(Records shown Opens)
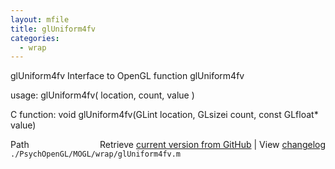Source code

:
 ```yaml
---
layout: mfile
title: glUniform4fv
categories:
  - wrap
---
```


glUniform4fv  Interface to OpenGL function glUniform4fv

usage:  glUniform4fv\( location, count, value \)

C function:  void glUniform4fv\(GLint location, GLsizei count, const GLfloat\* value\)


<div class="code_header" style="text-align:right;">
  <span style="float:left;">Path&nbsp;&nbsp;</span> <span class="counter">Retrieve <a href=
  "https://raw.github.com/Psychtoolbox-3/Psychtoolbox-3/beta/./PsychOpenGL/MOGL/wrap/glUniform4fv.m">current version from GitHub</a> | View <a href=
  "https://github.com/Psychtoolbox-3/Psychtoolbox-3/commits/beta/./PsychOpenGL/MOGL/wrap/glUniform4fv.m">changelog</a></span>
</div>
<div class="code">
  <code>./PsychOpenGL/MOGL/wrap/glUniform4fv.m</code>
</div>
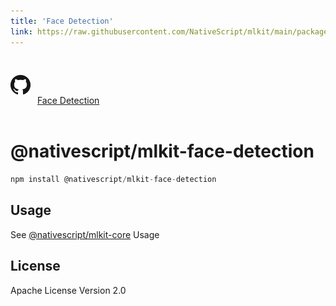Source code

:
 ```yaml
---
title: 'Face Detection'
link: https://raw.githubusercontent.com/NativeScript/mlkit/main/packages/mlkit-face-detection/README.md
---
```


<div style="width: 100%; padding: 1.2em 0em">
	<img alt="github logo" src="../assets/images/github/GitHub-Mark-32px.png" style="display: inline; margin: 1em 0.5em 1em 0em">
	<a href="https://github.com/NativeScript/mlkit/tree/main/packages/mlkit-face-detection" target="_blank" noopener>Face Detection</a>
</div>

# @nativescript/mlkit-face-detection

```javascript
npm install @nativescript/mlkit-face-detection
```

## Usage

See [@nativescript/mlkit-core](/plugins/mlkit-core.html#usage) Usage

## License

Apache License Version 2.0
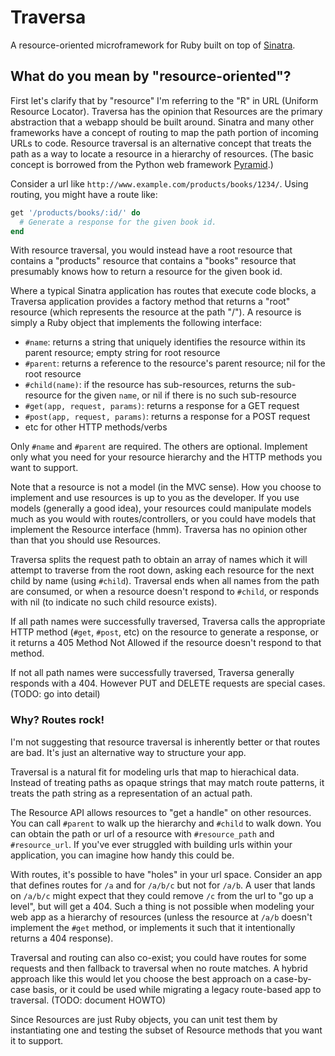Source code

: # Traversa
A resource-oriented microframework for Ruby built on top of [Sinatra](http://www.sinatrarb.com/).

## What do you mean by "resource-oriented"?
First let's clarify that by "resource" I'm referring to the "R" in URL (Uniform Resource Locator).
Traversa has the opinion that Resources are the primary abstraction that a webapp should be built around.
Sinatra and many other frameworks have a concept of routing to map the path portion
of incoming URLs to code.
Resource traversal is an alternative concept that treats the path as a way to
locate a resource in a hierarchy of resources. (The basic concept is borrowed
from the Python web framework [Pyramid](http://docs.pylonsproject.org/docs/pyramid/en/latest/narr/traversal.html).)

Consider a url like `http://www.example.com/products/books/1234/`.
Using routing, you might have a route like:
```ruby
get '/products/books/:id/' do
  # Generate a response for the given book id.
end
```

With resource traversal, you would instead have a root resource
that contains a "products" resource that contains a "books" resource
that presumably knows how to return a resource for the given book id.

Where a typical Sinatra application has routes that execute code blocks,
a Traversa application provides a factory method that returns a "root" resource (which represents the resource at the path "/").
A resource is simply a Ruby object that implements the following interface:

- `#name`: returns a string that uniquely identifies the resource within its parent resource; empty string for root resource
- `#parent`: returns a reference to the resource's parent resource; nil for the root resource
- `#child(name)`: if the resource has sub-resources, returns the sub-resource for the given `name`, or nil if there is no such sub-resource
- `#get(app, request, params)`: returns a response for a GET request
- `#post(app, request, params)`: returns a response for a POST request
- etc for other HTTP methods/verbs

Only `#name` and `#parent` are required. The others are optional. Implement only what you need
for your resource hierarchy and the HTTP methods you want to support.

Note that a resource is not a model (in the MVC sense). How you choose to implement and use resources is up to you as the developer. If you use models (generally a good idea), your resources could manipulate models much as you would with routes/controllers, or you could have models that implement the Resource interface (hmm). Traversa has no opinion other than that you should use Resources.

Traversa splits the request path to obtain an array of names which it will attempt to traverse from the root down, asking each resource for the next child by name (using `#child`).
Traversal ends when all names from the path are consumed, or when a resource doesn't respond
to `#child`, or responds with nil (to indicate no such child resource exists).

If all path names were successfully traversed, Traversa calls the appropriate HTTP method
(`#get`, `#post`, etc) on the resource to generate a response, or it returns a 405 Method Not Allowed if the resource doesn't respond to that method.

If not all path names were successfully traversed, Traversa generally responds with a 404.
However PUT and DELETE requests are special cases. (TODO: go into detail)

### Why? Routes rock!

I'm not suggesting that resource traversal is inherently better or that routes are bad.
It's just an alternative way to structure your app.

Traversal is a natural fit for modeling urls that map to hierachical data. Instead of treating paths as opaque strings that may match route patterns, it treats the path string as a representation of an actual path.

The Resource API allows resources to "get a handle" on other resources. You can call `#parent` to walk up the hierarchy and `#child` to walk down. You can obtain the path or url of a resource with `#resource_path` and `#resource_url`. If you've ever struggled with building urls within your application, you can imagine how handy this could be.

With routes, it's possible to have "holes" in your url space. Consider an app that defines routes for `/a` and for `/a/b/c` but not for `/a/b`. A user that lands on `/a/b/c` might expect that they could remove `/c` from the url to "go up a level", but will get a 404. Such a thing is not possible when modeling your web app as a hierarchy of resources (unless the resource at `/a/b` doesn't implement the `#get` method, or implements it such that it intentionally returns a 404 response).

Traversal and routing can also co-exist; you could have routes for some requests and then fallback to traversal when no route matches. A hybrid approach like this would let you choose the best approach on a case-by-case basis, or it could be used while migrating a legacy route-based app to traversal. (TODO: document HOWTO)

Since Resources are just Ruby objects, you can unit test them by instantiating one and testing the subset of Resource methods that you want it to support.
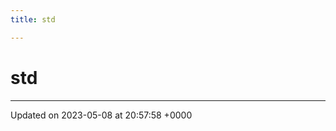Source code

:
 ```yaml
---
title: std

---
```


# std








-------------------------------

Updated on 2023-05-08 at 20:57:58 +0000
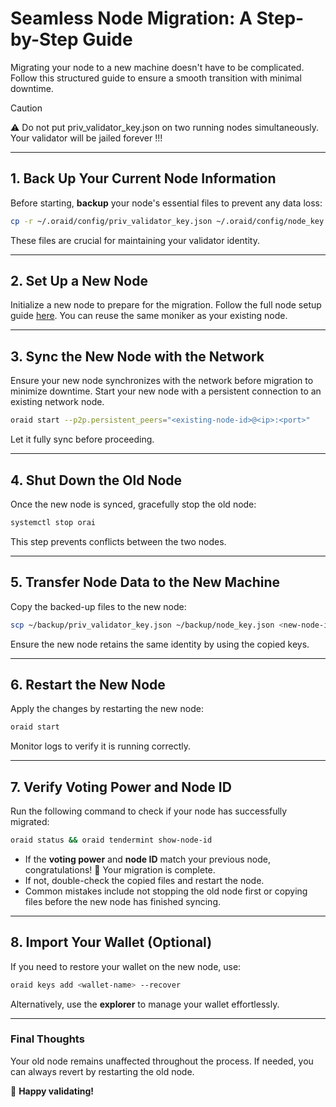 # **Seamless Node Migration: A Step-by-Step Guide**

Migrating your node to a new machine doesn't have to be complicated. Follow this structured guide to ensure a smooth transition with minimal downtime.

>[!CAUTION]
>⚠️ Do not put priv_validator_key.json on two running nodes simultaneously. Your validator will be jailed forever !!!

---
## **1. Back Up Your Current Node Information**
Before starting, **backup** your node's essential files to prevent any data loss:

```bash
cp -r ~/.oraid/config/priv_validator_key.json ~/.oraid/config/node_key.json ~/backup/
```

These files are crucial for maintaining your validator identity.

---
## **2. Set Up a New Node**

Initialize a new node to prepare for the migration. Follow the full node setup guide [here](https://docs.orai.io/developers/networks/mainnet/become-a-full-node-operator-from-source). You can reuse the same moniker as your existing node.

---
## **3. Sync the New Node with the Network**

Ensure your new node synchronizes with the network before migration to minimize downtime. Start your new node with a persistent connection to an existing network node.

```bash
oraid start --p2p.persistent_peers="<existing-node-id>@<ip>:<port>"
```

Let it fully sync before proceeding.

---
## **4. Shut Down the Old Node**
Once the new node is synced, gracefully stop the old node:

```bash
systemctl stop orai
```

This step prevents conflicts between the two nodes.

---
## **5. Transfer Node Data to the New Machine**

Copy the backed-up files to the new node:

```bash
scp ~/backup/priv_validator_key.json ~/backup/node_key.json <new-node-ip>:~/.oraid/config/
```

Ensure the new node retains the same identity by using the copied keys.

---
## **6. Restart the New Node**

Apply the changes by restarting the new node:

```bash
oraid start
```

Monitor logs to verify it is running correctly.

---
## **7. Verify Voting Power and Node ID**

Run the following command to check if your node has successfully migrated:

```bash
oraid status && oraid tendermint show-node-id
```

- If the **voting power** and **node ID** match your previous node, congratulations! 🎉 Your migration is complete.
- If not, double-check the copied files and restart the node.
- Common mistakes include not stopping the old node first or copying files before the new node has finished syncing.

---
## **8. Import Your Wallet (Optional)**

If you need to restore your wallet on the new node, use:

```bash
oraid keys add <wallet-name> --recover
```

Alternatively, use the **explorer** to manage your wallet effortlessly.

---
### **Final Thoughts**
Your old node remains unaffected throughout the process. If needed, you can always revert by restarting the old node.

🚀 **Happy validating!**
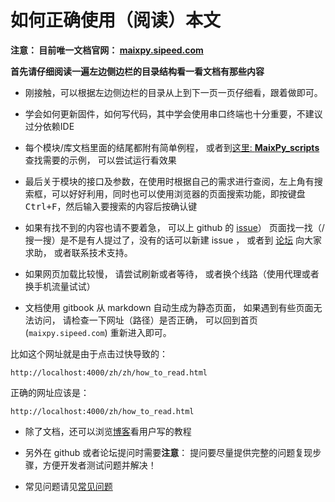 如何正确使用（阅读）本文
==========

**注意： 目前唯一文档官网： [maixpy.sipeed.com](https://maixpy.sipeed.com)**

**首先请仔细阅读一遍左边侧边栏的目录结构看一看文档有那些内容**

* 刚接触，可以根据左边侧边栏的目录从上到下一页一页仔细看，跟着做即可。

* 学会如何更新固件，如何写代码，其中学会使用串口终端也十分重要，不建议过分依赖IDE

* 每个模块/库文档里面的结尾都附有简单例程， 或者到[这里: **MaixPy_scripts**](https://github.com/sipeed/MaixPy_scripts) 查找需要的示例， 可以尝试运行看效果

* 最后关于模块的接口及参数，在使用时根据自己的需求进行查阅，左上角有搜索框，可以好好利用，同时也可以使用浏览器的页面搜索功能，即按键盘<kbd>Ctrl+F</kbd>，然后输入要搜索的内容后按确认键

* 如果有找不到的内容也请不要着急， 可以上 github 的 [issue](https://github.com/sipeed/MaixPy/issues)） 页面找一找（/搜一搜）是不是有人提过了，没有的话可以新建 issue ， 或者到 [论坛](https://bbs.sipeed.com) 向大家求助， 或者联系技术支持。


* 如果网页加载比较慢， 请尝试刷新或者等待， 或者换个线路（使用代理或者换手机流量试试）

* 文档使用 gitbook 从 markdown 自动生成为静态页面， 如果遇到有些页面无法访问， 请检查一下网址（路径）是否正确， 可以回到首页 (`maixpy.sipeed.com`) 重新进入即可。 

比如这个网址就是由于点击过快导致的： 
```
http://localhost:4000/zh/zh/how_to_read.html
```
正确的网址应该是： 
```
http://localhost:4000/zh/how_to_read.html
```

* 除了文档，还可以浏览[博客](http://blog.sipeed.com)看用户写的教程


* 另外在 github 或者论坛提问时需要**注意**： 提问要尽量提供完整的问题复现步骤，方便开发者测试问题并解决！

* 常见问题请见[常见问题](../others/Q_A.md)

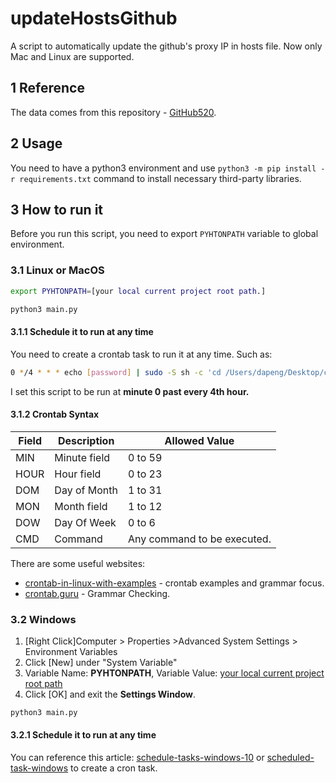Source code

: # updateHostsGithub

A script to automatically update the github's proxy IP in hosts file. Now only Mac and Linux are supported.

## 1 Reference

The data comes from this repository - [GitHub520](https://github.com/521xueweihan/GitHub520).

## 2 Usage

You need to have a python3 environment and use `python3 -m pip install -r requirements.txt` command to install necessary third-party libraries.

## 3 How to run it

Before you run this script, you need to export `PYHTONPATH` variable to global environment.

### 3.1 Linux or MacOS

```bash
export PYHTONPATH=[your local current project root path.]
```

```bash
python3 main.py
```

#### 3.1.1 Schedule it to run at any time

You need to create a crontab task to run it at any time. Such as:

```bash
0 */4 * * * echo [password] | sudo -S sh -c 'cd /Users/dapeng/Desktop/code/python3 && /Users/dapeng/.virtualenvs/py39/bin/python main.py >> crontask.log 2>&1'
```

I set this script to be run at **minute 0 past every 4th hour.**

#### 3.1.2 Crontab Syntax

|Field|Description|Allowed Value|
|-|-|-|
|MIN|Minute field|0 to 59|
|HOUR|Hour field|0 to 23|
|DOM|Day of Month|1 to 31|
|MON|Month field|1 to 12|
|DOW|Day Of Week|0 to 6|
|CMD|Command|Any command to be executed.|

There are some useful websites:

- [crontab-in-linux-with-examples](https://www.geeksforgeeks.org/crontab-in-linux-with-examples/) - crontab examples and grammar focus.
- [crontab.guru](https://crontab.guru/) - Grammar Checking.

### 3.2 Windows

1. [Right Click]Computer > Properties >Advanced System Settings > Environment Variables
2. Click [New] under "System Variable"
3. Variable Name: **PYHTONPATH**, Variable Value: [your local current project root path]
4. Click [OK] and exit the **Settings Window**.

[your local current project root path]: ""

```bash
python3 main.py
```

#### 3.2.1 Schedule it to run at any time

You can reference this article: [schedule-tasks-windows-10](https://windowsreport.com/schedule-tasks-windows-10/) or [scheduled-task-windows](https://www.technipages.com/scheduled-task-windows) to create a cron task.
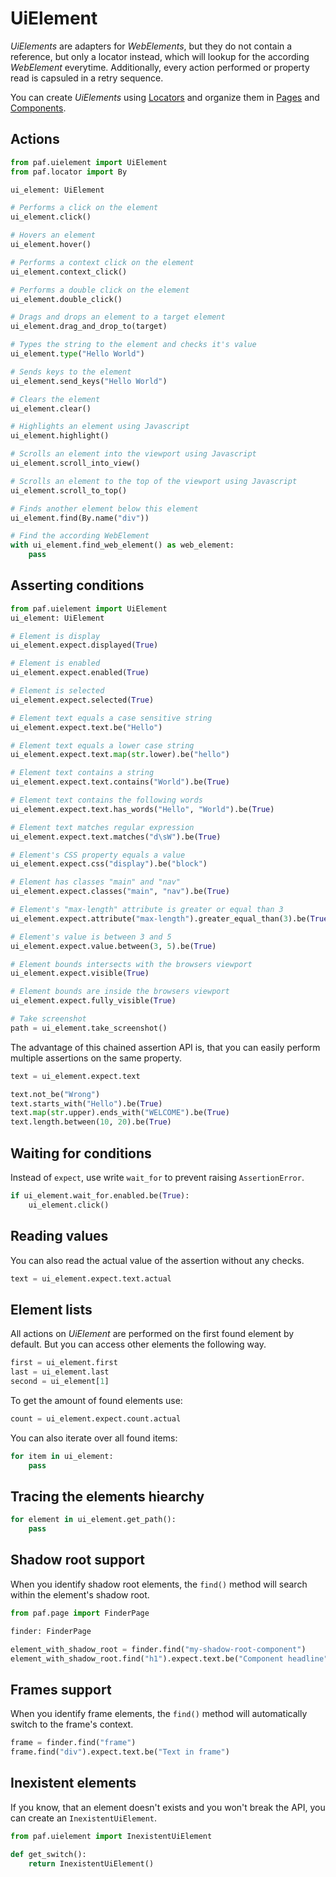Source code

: # UiElement

*UiElements* are adapters for *WebElements*, but they do not contain a reference, but only a locator instead, which will lookup for the according *WebElement* everytime.
Additionally, every action performed or property read is capsuled in a retry sequence.

You can create *UiElements* using [Locators](locators.md) and organize them in [Pages](page_objects.md) and [Components](components.md).

## Actions
```python
from paf.uielement import UiElement
from paf.locator import By

ui_element: UiElement

# Performs a click on the element
ui_element.click()

# Hovers an element
ui_element.hover()

# Performs a context click on the element
ui_element.context_click()

# Performs a double click on the element
ui_element.double_click()

# Drags and drops an element to a target element
ui_element.drag_and_drop_to(target)

# Types the string to the element and checks it's value
ui_element.type("Hello World")

# Sends keys to the element
ui_element.send_keys("Hello World")

# Clears the element
ui_element.clear()

# Highlights an element using Javascript
ui_element.highlight()

# Scrolls an element into the viewport using Javascript
ui_element.scroll_into_view()

# Scrolls an element to the top of the viewport using Javascript
ui_element.scroll_to_top()

# Finds another element below this element
ui_element.find(By.name("div"))

# Find the according WebElement
with ui_element.find_web_element() as web_element:
    pass
```

## Asserting conditions
```python
from paf.uielement import UiElement
ui_element: UiElement

# Element is display
ui_element.expect.displayed(True)

# Element is enabled
ui_element.expect.enabled(True)

# Element is selected
ui_element.expect.selected(True)

# Element text equals a case sensitive string
ui_element.expect.text.be("Hello")

# Element text equals a lower case string
ui_element.expect.text.map(str.lower).be("hello")

# Element text contains a string
ui_element.expect.text.contains("World").be(True)

# Element text contains the following words
ui_element.expect.text.has_words("Hello", "World").be(True)

# Element text matches regular expression
ui_element.expect.text.matches("d\sW").be(True)

# Element's CSS property equals a value
ui_element.expect.css("display").be("block")

# Element has classes "main" and "nav"
ui_element.expect.classes("main", "nav").be(True)

# Element's "max-length" attribute is greater or equal than 3
ui_element.expect.attribute("max-length").greater_equal_than(3).be(True)

# Element's value is between 3 and 5
ui_element.expect.value.between(3, 5).be(True)

# Element bounds intersects with the browsers viewport
ui_element.expect.visible(True)

# Element bounds are inside the browsers viewport
ui_element.expect.fully_visible(True)

# Take screenshot
path = ui_element.take_screenshot()
```

The advantage of this chained assertion API is,
that you can easily perform multiple assertions on the same property.
```python
text = ui_element.expect.text

text.not_be("Wrong")
text.starts_with("Hello").be(True)
text.map(str.upper).ends_with("WELCOME").be(True)
text.length.between(10, 20).be(True)
```

## Waiting for conditions

Instead of `expect`, use write `wait_for` to prevent raising `AssertionError`.

```python
if ui_element.wait_for.enabled.be(True):
    ui_element.click()
```

## Reading values

You can also read the actual value of the assertion without any checks.

```python
text = ui_element.expect.text.actual
```


## Element lists

All actions on *UiElement* are performed on the first found element by default. But you can access other elements the following way.

```python
first = ui_element.first
last = ui_element.last
second = ui_element[1]
```

To get the amount of found elements use:
```python
count = ui_element.expect.count.actual
```

You can also iterate over all found items:

```python
for item in ui_element:
    pass
```

## Tracing the elements hiearchy

```python
for element in ui_element.get_path():
    pass
```

## Shadow root support
When you identify shadow root elements, the `find()` method will search within the element's shadow root. 
```python
from paf.page import FinderPage

finder: FinderPage

element_with_shadow_root = finder.find("my-shadow-root-component")
element_with_shadow_root.find("h1").expect.text.be("Component headline")
```

## Frames support
When you identify frame elements, the `find()` method will automatically switch to the frame's context.

```python
frame = finder.find("frame")
frame.find("div").expect.text.be("Text in frame")
```

## Inexistent elements

If you know, that an element doesn't exists and you won't break the API, you can create an `InexistentUiElement`.

```python
from paf.uielement import InexistentUiElement

def get_switch():
    return InexistentUiElement()
```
(Records shown Closes)
**What you have to do**
Your reply should be the lines of the records from the start through the line with "inline; margin: 1em", copied word for word, pictures omitted.

**Response box**
Source code

:
 ```yaml
---
layout: mfile
title: glUniform4fv
categories:
  - wrap
---
```


glUniform4fv  Interface to OpenGL function glUniform4fv

usage:  glUniform4fv\( location, count, value \)

C function:  void glUniform4fv\(GLint location, GLsizei count, const GLfloat\* value\)


<div class="code_header" style="text-align:right;">
  <span style="float:left;">Path&nbsp;&nbsp;</span> <span class="counter">Retrieve <a href=
  "https://raw.github.com/Psychtoolbox-3/Psychtoolbox-3/beta/./PsychOpenGL/MOGL/wrap/glUniform4fv.m">current version from GitHub</a> | View <a href=
  "https://github.com/Psychtoolbox-3/Psychtoolbox-3/commits/beta/./PsychOpenGL/MOGL/wrap/glUniform4fv.m">changelog</a></span>
</div>
<div class="code">
  <code>./PsychOpenGL/MOGL/wrap/glUniform4fv.m</code>
</div>
Source code

:
 ```yaml
---
title: 'Face Detection'
link: https://raw.githubusercontent.com/NativeScript/mlkit/main/packages/mlkit-face-detection/README.md
---
```


<div style="width: 100%; padding: 1.2em 0em">
	<img alt="github logo" src="../assets/images/github/GitHub-Mark-32px.png" style="display: inline; margin: 1em 0.5em 1em 0em">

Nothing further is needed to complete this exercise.